Quelle agréable surprise ce fut alors d’être happée malgré, mais peut-être grâce, à certains égarements qui entretenaient mon qui-vive. Persistait la sensation d’errer sous les toits de chambres sombres, d’où l’on ne discerne pas les pourtours du pouvoir que l’amour peut générer sur l’autre.
Il y a bien ce Simon et cette Noémie, deux inconnus au départ, qui se rencontrent en terre étrangère, le Japon, détaillés parce qu’exposés à la clarté de néons de restos et de couloirs d’hôtel. Une étincelle surgit entre leurs vies, mises entre parenthèses, mais le passé de Simon s’interpose. Une part de ce passé, qui tient dans une main a la forme du roman de l’écrivaine de renom Ellen Cleary, Un théâtre de marionnettes. Très jeune homme, il a vécu une histoire tortueuse avec cette femme, que l’on peut sans peine traiter d’ogresse.

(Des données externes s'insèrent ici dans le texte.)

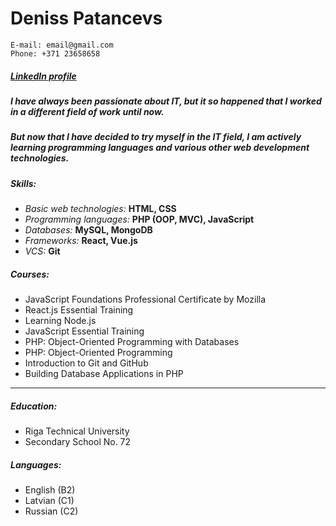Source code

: 
# Deniss Patancevs

    E-mail: email@gmail.com
    Phone: +371 23658658
##### [LinkedIn profile](www.linkedin.com/in/deniss-patancevs-11b30945)

##### I have always been passionate about IT, but it so happened that I worked in a different field of work until now. 
##### But now that I have decided to try myself in the IT field, I am actively learning programming languages ​​and various other web development technologies.

##### _Skills:_ 
- _Basic web  technologies:_ **HTML, CSS**
- _Programming languages:_ **PHP (OOP, MVC), JavaScript**
- _Databases:_ **MySQL, MongoDB**
- _Frameworks:_ **React, Vue.js**
- _VCS:_ **Git**

##### _Courses:_
- JavaScript Foundations Professional Certificate by Mozilla
- React.js Essential Training
- Learning Node.js
- JavaScript Essential Training
- PHP: Object-Oriented Programming with Databases
- PHP: Object-Oriented Programming
- Introduction to Git and GitHub
- Building Database Applications in PHP
---
##### _Education:_
- Riga Technical University
- Secondary School No. 72

##### _Languages:_
- English (B2)
- Latvian (C1)
- Russian (C2)

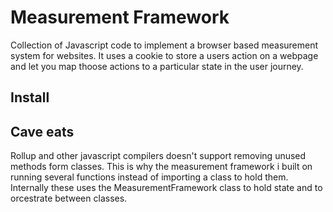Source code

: # Measurement Framework
Collection of Javascript code to implement a browser based measurement system for websites. It uses a
cookie to store a users action on a webpage and let you map thoose actions to a particular state in the
user journey.


## Install



## Cave eats
Rollup and other javascript compilers doesn't support removing unused methods form classes. This is why the measurement
framework i built on running several functions instead of importing a class to hold them. Internally these uses the
MeasurementFramework class to hold state and to orcestrate between classes.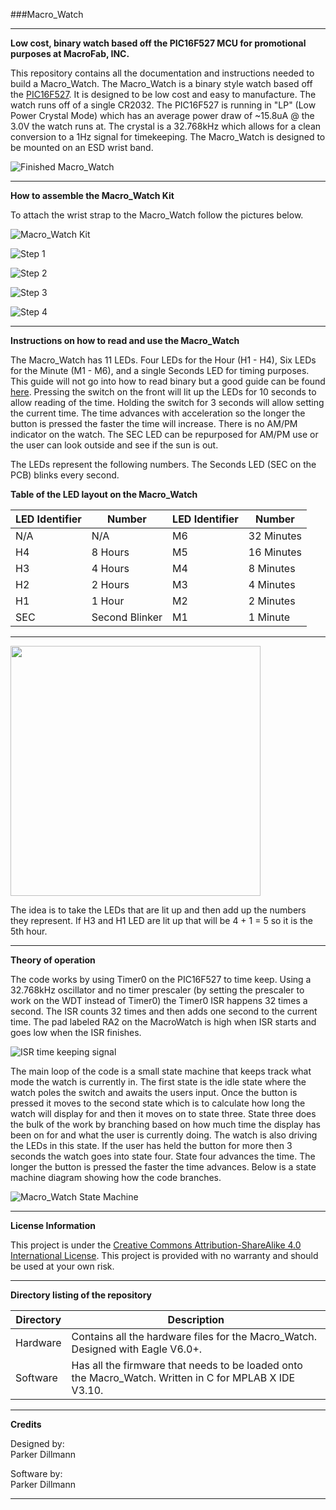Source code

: ###Macro_Watch
***
**Low cost, binary watch based off the PIC16F527 MCU for promotional purposes at MacroFab, INC.**

This repository contains all the documentation and instructions needed to build a Macro_Watch. The Macro_Watch is a binary style watch based off the [PIC16F527](http://ww1.microchip.com/downloads/en/DeviceDoc/41652A.pdf). It is designed to be low cost and easy to manufacture. The watch runs off of a single CR2032. The PIC16F527 is running in "LP" (Low Power Crystal Mode) which has an average power draw of ~15.8uA @ the 3.0V the watch runs at. The crystal is a 32.768kHz which allows for a clean conversion to a 1Hz signal for timekeeping. The Macro_Watch is designed to be mounted on an ESD wrist band. 

![Finished Macro_Watch](Finished_Watch.png)

***
**How to assemble the Macro_Watch Kit**

To attach the wrist strap to the Macro_Watch follow the pictures below.

![Macro_Watch Kit](MW_Assembly_Parts.png)

![Step 1](MW_Assembly_Step_1.png)

![Step 2](MW_Assembly_Step_2.png)

![Step 3](MW_Assembly_Step_3.png)

![Step 4](MW_Assembly_Step_4.png)

***
**Instructions on how to read and use the Macro_Watch**

The Macro_Watch has 11 LEDs. Four LEDs for the Hour (H1 - H4), Six LEDs for the Minute (M1 - M6), and a single Seconds LED for timing purposes. This guide will not go into how to read binary but a good guide can be found [here](http://www.wikihow.com/Read-Binary). Pressing the switch on the front will lit up the LEDs for 10 seconds to allow reading of the time. Holding the switch for 3 seconds will allow setting the current time. The time advances with acceleration so the longer the button is pressed the faster the time will increase. There is no AM/PM indicator on the watch. The SEC LED can be repurposed for AM/PM use or the user can look outside and see if the sun is out. 

The LEDs represent the following numbers. The Seconds LED (SEC on the PCB) blinks every second. 

**Table of the LED layout on the Macro_Watch**

| LED Identifier | Number | LED Identifier | Number
|---|---|---|---|
| N/A | N/A | M6 | 32 Minutes |
| H4 | 8 Hours | M5 | 16 Minutes |
| H3 | 4 Hours | M4 | 8 Minutes |
| H2 | 2 Hours | M3 | 4 Minutes |
| H1 | 1 Hour | M2 | 2 Minutes |
| SEC | Second Blinker | M1 | 1 Minute |

***

<a href="Example on how to read the Macro_Watch."><img src="https://github.com/MacroFab/Macro_Watch/blob/master/Example_Binary_Reading.png" width="400"></a>

The idea is to take the LEDs that are lit up and then add up the numbers they represent. If H3 and H1 LED are lit up that will be 4 + 1 = 5 so it is the 5th hour. 

***
**Theory of operation**

The code works by using Timer0 on the PIC16F527 to time keep. Using a 32.768kHz oscillator and no timer prescaler (by setting the prescaler to work on the WDT instead of Timer0) the Timer0 ISR happens 32 times a second. The ISR counts 32 times and then adds one second to the current time. The pad labeled RA2 on the MacroWatch is high when ISR starts and goes low when the ISR finishes. 

![ISR time keeping signal](RA2_ISR.png)

The main loop of the code is a small state machine that keeps track what mode the watch is currently in. The first state is the idle state where the watch poles the switch and awaits the users input. Once the button is pressed it moves to the second state which is to calculate how long the watch will display for and then it moves on to state three. State three does the bulk of the work by branching based on how much time the display has been on for and what the user is currently doing. The watch is also driving the LEDs in this state. If the user has held the button for more then 3 seconds the watch goes into state four. State four advances the time. The longer the button is pressed the faster the time advances. Below is a state machine diagram showing how the code branches.

![Macro_Watch State Machine](MF_StateMachine.png) 

***
**License Information**

This project is under the [Creative Commons Attribution-ShareAlike 4.0 International License](LICENSE.md). This project is provided with no warranty and should be used at your own risk. 

***
**Directory listing of the repository**

| Directory | Description |
|---|---|
| Hardware | Contains all the hardware files for the Macro_Watch. Designed with Eagle V6.0+. | 
| Software | Has all the firmware that needs to be loaded onto the Macro_Watch. Written in C for MPLAB X IDE V3.10. |

***
**Credits**

Designed by:   
Parker Dillmann  

Software by:   
Parker Dillmann  

***




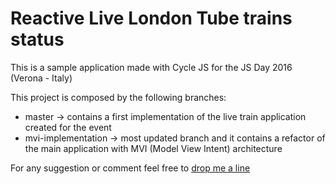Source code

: # Reactive Live London Tube trains status

This is a sample application made with Cycle JS for the JS Day 2016 (Verona - Italy)

This project is composed by the following branches:
* master -> contains a first implementation of the live train application created for the event
* mvi-implementation -> most updated branch and it contains a refactor of the main application with MVI (Model View Intent) architecture

For any suggestion or comment feel free to [drop me a line](mailto:mezzalab@gmail.com)
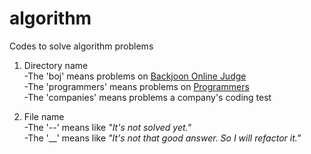 # algorithm

Codes to solve algorithm problems

1. Directory name  
   -The 'boj' means problems on [Backjoon Online Judge](https://www.acmicpc.net/)  
   -The 'programmers' means problems on [Programmers](https://programmers.co.kr/)   
   -The 'companies' means problems a company's coding test   

2. File name  
   -The '--' means like _"It's not solved yet."_  
   -The '\_\_' means like _"It's not that good answer. So I will refactor it."_
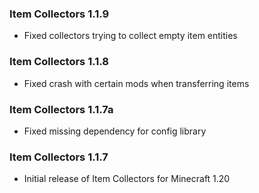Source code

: ### Item Collectors 1.1.9
- Fixed collectors trying to collect empty item entities

### Item Collectors 1.1.8
- Fixed crash with certain mods when transferring items

### Item Collectors 1.1.7a
- Fixed missing dependency for config library

### Item Collectors 1.1.7
- Initial release of Item Collectors for Minecraft 1.20
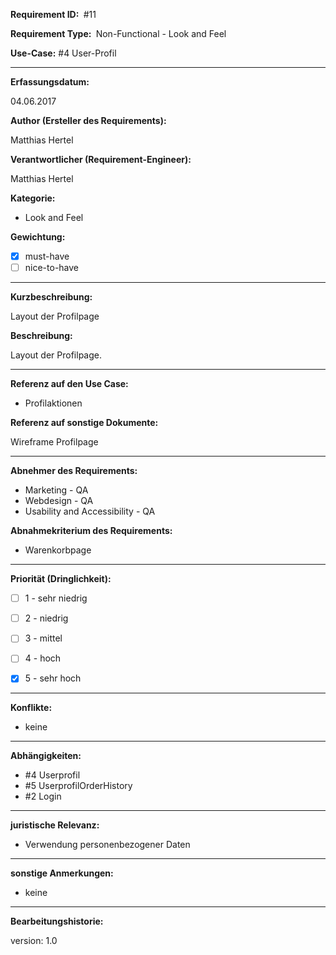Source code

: **Requirement ID: ** #11

**Requirement Type: ** Non-Functional - Look and Feel

**Use-Case:** #4 User-Profil

---

**Erfassungsdatum:**

04.06.2017

**Author (Ersteller des Requirements):**

Matthias Hertel

**Verantwortlicher (Requirement-Engineer):**

Matthias Hertel

**Kategorie:**

- Look and Feel

**Gewichtung:**

- [x] must-have
- [ ] nice-to-have

---
**Kurzbeschreibung:**

Layout der Profilpage

**Beschreibung:**

Layout der Profilpage.


---
**Referenz auf den Use Case:**

- Profilaktionen


**Referenz auf sonstige Dokumente:**

Wireframe Profilpage

---
**Abnehmer des Requirements:**

- Marketing - QA
- Webdesign - QA
- Usability and Accessibility - QA

**Abnahmekriterium des Requirements:**

- Warenkorbpage

---
**Priorität (Dringlichkeit):**

- [ ] 1 - sehr niedrig
- [ ] 2 - niedrig
- [ ] 3 - mittel
- [ ] 4 - hoch
- [x] 5 - sehr hoch


---
**Konflikte:**
- keine

---
**Abhängigkeiten:**

- #4 Userprofil
- #5 UserprofilOrderHistory
- #2 Login

---
**juristische Relevanz:**
- Verwendung personenbezogener Daten


---
**sonstige Anmerkungen:**

- keine

---
**Bearbeitungshistorie:**

version: 1.0
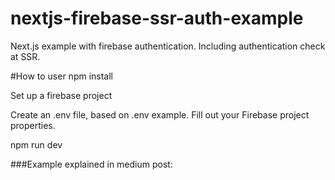 # nextjs-firebase-ssr-auth-example
Next.js example with firebase authentication. Including authentication check at SSR.


#How to user
npm install

Set up a firebase project

Create an .env file, based on .env example. Fill out your Firebase project properties.

npm run dev

###Example explained in medium post:
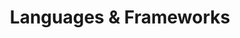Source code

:---
layout: language-frameworks
title: Languages & Frameworks
description: Languages, frameworks and libraries.
---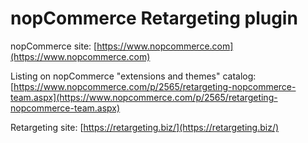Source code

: ﻿nopCommerce Retargeting plugin
===========

nopCommerce site: [https://www.nopcommerce.com](https://www.nopcommerce.com)

Listing on nopCommerce "extensions and themes" catalog: [https://www.nopcommerce.com/p/2565/retargeting-nopcommerce-team.aspx](https://www.nopcommerce.com/p/2565/retargeting-nopcommerce-team.aspx)

Retargeting site: [https://retargeting.biz/](https://retargeting.biz/)
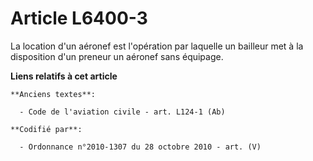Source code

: # Article L6400-3

La location d'un aéronef est l'opération par laquelle un bailleur met à la disposition d'un preneur un aéronef sans équipage.

**Liens relatifs à cet article**

	**Anciens textes**:

	  - Code de l'aviation civile - art. L124-1 (Ab)

	**Codifié par**:

	  - Ordonnance n°2010-1307 du 28 octobre 2010 - art. (V)
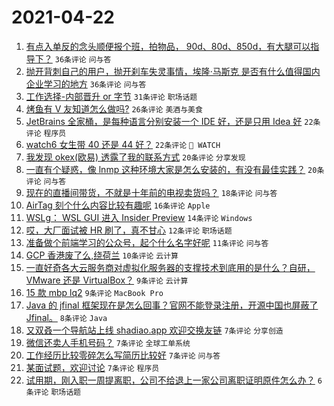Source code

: # 2021-04-22

1. [有点入单反的念头顺便报个班，拍物品， 90d、80d、850d，有大腿可以指导下？](https://www.v2ex.com/t/772355) `36条评论` `问与答`
1. [抛开背刺自己的用户，抛开刹车失灵事情，埃隆·马斯克 是否有什么值得国内企业学习的地方](https://www.v2ex.com/t/772346) `36条评论` `问与答`
1. [工作选择-内部晋升 or 字节](https://www.v2ex.com/t/772369) `31条评论` `职场话题`
1. [烤鱼有 V 友知道怎么做吗?](https://www.v2ex.com/t/772343) `26条评论` `美酒与美食`
1. [JetBrains 全家桶，是每种语言分别安装一个 IDE 好，还是只用 Idea 好](https://www.v2ex.com/t/772380) `22条评论` `程序员`
1. [watch6 女生带 40 还是 44 好？](https://www.v2ex.com/t/772358) `22条评论` ` WATCH`
1. [我发现 okex(欧易) 透露了我的联系方式](https://www.v2ex.com/t/772352) `20条评论` `分享发现`
1. [一直有个疑惑，像 lnmp 这种环境大家是怎么安装的，有没有最佳实践？](https://www.v2ex.com/t/772341) `20条评论` `问与答`
1. [现在的直播间带货，不就是十年前的电视卖货吗？](https://www.v2ex.com/t/772344) `18条评论` `问与答`
1. [AirTag 刻个什么内容比较有趣呢](https://www.v2ex.com/t/772364) `16条评论` `Apple`
1. [WSLg： WSL GUI 进入 Insider Preview](https://www.v2ex.com/t/772350) `14条评论` `Windows`
1. [哎，大厂面试被 HR 刷了，真不甘心](https://www.v2ex.com/t/772345) `12条评论` `职场话题`
1. [准备做个前端学习的公众号，起个什么名字好呢](https://www.v2ex.com/t/772377) `11条评论` `问与答`
1. [GCP 香港废了么,绕荷兰](https://www.v2ex.com/t/772370) `10条评论` `云计算`
1. [一直好奇各大云服务商对虚拟化服务器的支撑技术到底用的是什么？自研， VMware 还是 VirtualBox？](https://www.v2ex.com/t/772384) `9条评论` `云计算`
1. [15 款 mbp lq2](https://www.v2ex.com/t/772348) `9条评论` `MacBook Pro`
1. [Java 的 jfinal 框架现在是怎么回事？官网不能登录注册，开源中国也屏蔽了 Jfinal。](https://www.v2ex.com/t/772353) `8条评论` `Java`
1. [又双叒一个导航站上线 shadiao.app 欢迎交换友链](https://www.v2ex.com/t/772397) `7条评论` `分享创造`
1. [微信还卖人手机号码？](https://www.v2ex.com/t/772392) `7条评论` `全球工单系统`
1. [工作经历比较零碎怎么写简历比较好](https://www.v2ex.com/t/772363) `7条评论` `问与答`
1. [某面试题，欢迎讨论](https://www.v2ex.com/t/772356) `7条评论` `程序员`
1. [试用期，刚入职一周提离职，公司不给退上一家公司离职证明原件怎么办？](https://www.v2ex.com/t/772385) `6条评论` `职场话题`
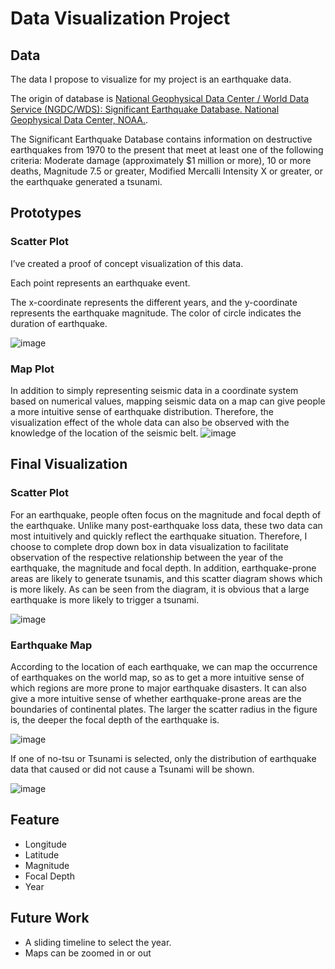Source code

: # Data Visualization Project

## Data

The data I propose to visualize for my project is an earthquake data.</br>

The origin of database is [National Geophysical Data Center / World Data Service (NGDC/WDS): Significant Earthquake Database. National Geophysical Data Center, NOAA.](https://www.ngdc.noaa.gov/nndc/struts/form?t=101650&s=1&d=1).</br>

The Significant Earthquake Database contains information on destructive earthquakes from 1970 to the present that meet at least one of the following criteria: Moderate damage (approximately $1 million or more), 10 or more deaths, Magnitude 7.5 or greater, Modified Mercalli Intensity X or greater, or the earthquake generated a tsunami.


## Prototypes

### Scatter Plot

I’ve created a proof of concept visualization of this data. </br>

Each point represents an earthquake event.</br>

The x-coordinate represents the different years, and the y-coordinate represents the earthquake magnitude. The color of circle indicates the duration of earthquake.

![image](https://user-images.githubusercontent.com/37562094/66102481-81564500-e580-11e9-8ea6-4d6bece3957e.png)

### Map Plot

In addition to simply representing seismic data in a coordinate system based on numerical values, mapping seismic data on a map can give people a more intuitive sense of earthquake distribution. Therefore, the visualization effect of the whole data can also be observed with the knowledge of the location of the seismic belt.
![image](https://user-images.githubusercontent.com/37562094/67918776-1fcfc900-fb74-11e9-988b-e3fbdeb85661.png)

## Final Visualization

### Scatter Plot

For an earthquake, people often focus on the magnitude and focal depth of the earthquake. Unlike many post-earthquake loss data, these two data can most intuitively and quickly reflect the earthquake situation. Therefore, I choose to complete drop down box in data visualization to facilitate observation of the respective relationship between the year of the earthquake, the magnitude and focal depth. In addition, earthquake-prone areas are likely to generate tsunamis, and this scatter diagram shows which is more likely. As can be seen from the diagram, it is obvious that a large earthquake is more likely to trigger a tsunami.

![image](https://user-images.githubusercontent.com/37562094/67919100-535f2300-fb75-11e9-8c22-876d5c39f816.png)

### Earthquake Map

According to the location of each earthquake, we can map the occurrence of earthquakes on the world map, so as to get a more intuitive sense of which regions are more prone to major earthquake disasters. It can also give a more intuitive sense of whether earthquake-prone areas are the boundaries of continental plates. The larger the scatter radius in the figure is, the deeper the focal depth of the earthquake is.

![image](https://user-images.githubusercontent.com/37562094/67919015-172bc280-fb75-11e9-9dd1-13872185396c.png)

If one of no-tsu or Tsunami is selected, only the distribution of earthquake data that caused or did not cause a Tsunami will be shown.

![image](https://user-images.githubusercontent.com/37562094/67919055-375b8180-fb75-11e9-938c-7911d6a5eff6.png)


## Feature

* Longitude
* Latitude
* Magnitude
* Focal Depth
* Year

## Future Work

* A sliding timeline to select the year.
* Maps can be zoomed in or out



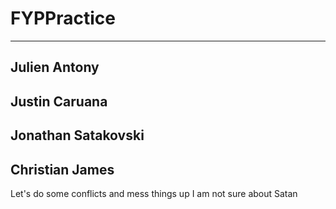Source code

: # FYPPractice
--- 
## Julien Antony
## Justin Caruana
## Jonathan Satakovski
## Christian James
Let's do some conflicts and mess things up
I am not sure about Satan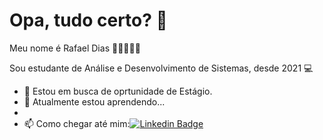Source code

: # Opa, tudo certo? 👋

Meu nome é Rafael Dias 👩🏿‍💻🇧🇷

Sou estudante de Análise e Desenvolvimento de Sistemas, desde 2021 💻

- 🔭 Estou em busca de oprtunidade de Estágio.
- 🌱 Atualmente estou aprendendo...
- 
- 📫 Como chegar até mim:[![Linkedin Badge](https://img.shields.io/badge/-LinkedIn-blue?style=flat-square&logo=Linkedin&logoColor=white&link=https://www.linkedin.com/in/rafaeldias0934//)](https://www.linkedin.com/in/rafaeldias0934/)


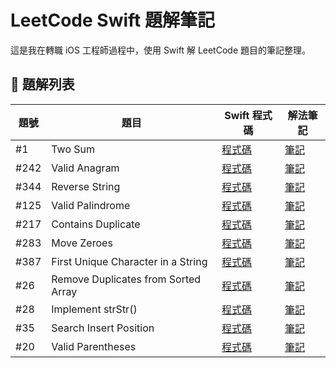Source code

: # LeetCode Swift 題解筆記

這是我在轉職 iOS 工程師過程中，使用 Swift 解 LeetCode 題目的筆記整理。

## 📘 題解列表

| 題號 | 題目         | Swift 程式碼                     | 解法筆記                        |
|------|--------------|----------------------------------|---------------------------------|
| #1   | Two Sum      | [程式碼](./TwoSum/two_sum.swift) | [筆記](./TwoSum/README.md)     |
| #242 | Valid Anagram| [程式碼](./ValidAnagram/valid_anagram.swift) | [筆記](./ValidAnagram/README.md) |
| #344 | Reverse String | [程式碼](./ReverseString/reverse_string.swift) | [筆記](./ReverseString/README.md) |
| #125 | Valid Palindrome | [程式碼](./ValidPalindrome/valid_palindrome.swift) | [筆記](./ValidPalindrome/README.md) |
| #217 | Contains Duplicate | [程式碼](./ContainsDuplicate/contains_duplicate.swift) | [筆記](./ContainsDuplicate/README.md) |
| #283 | Move Zeroes      | [程式碼](./MoveZeroes/move_zeroes.swift) | [筆記](./MoveZeroes/README.md) |
| #387 | First Unique Character in a String | [程式碼](./FirstUniqueCharacter/first_unique_character.swift) | [筆記](./FirstUniqueCharacter/README.md) |
| #26  | Remove Duplicates from Sorted Array | [程式碼](./RemoveDuplicates/remove_duplicates.swift) | [筆記](./RemoveDuplicates/README.md) |
| #28  | Implement strStr() | [程式碼](./ImplementStrStr/implement_strstr.swift) | [筆記](./ImplementStrStr/README.md) |
| #35  | Search Insert Position | [程式碼](./SearchInsertPosition/search_insert_position.swift) | [筆記](./SearchInsertPosition/README.md) |
| #20  | Valid Parentheses | [程式碼](./ValidParentheses/valid_parentheses.swift) | [筆記](./ValidParentheses/README.md) |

Cet amour dévorant m’a interpelée au point où je brûlais d’enfiler l’histoire d’une traite, mais l’auteur aime faire languir, joue avec les ficelles des histoires et du temps. Et c’est un art qu’il maîtrise ! Cette grande dame de l’écriture, en surface, n’est qu’une écrivaine à succès, mais les coulisses de sa vie sont fascinantes. C’est par Simon, qui y a joué un rôle primordial pour lui (mais combien importante pour elle ?) qu’on y a accès.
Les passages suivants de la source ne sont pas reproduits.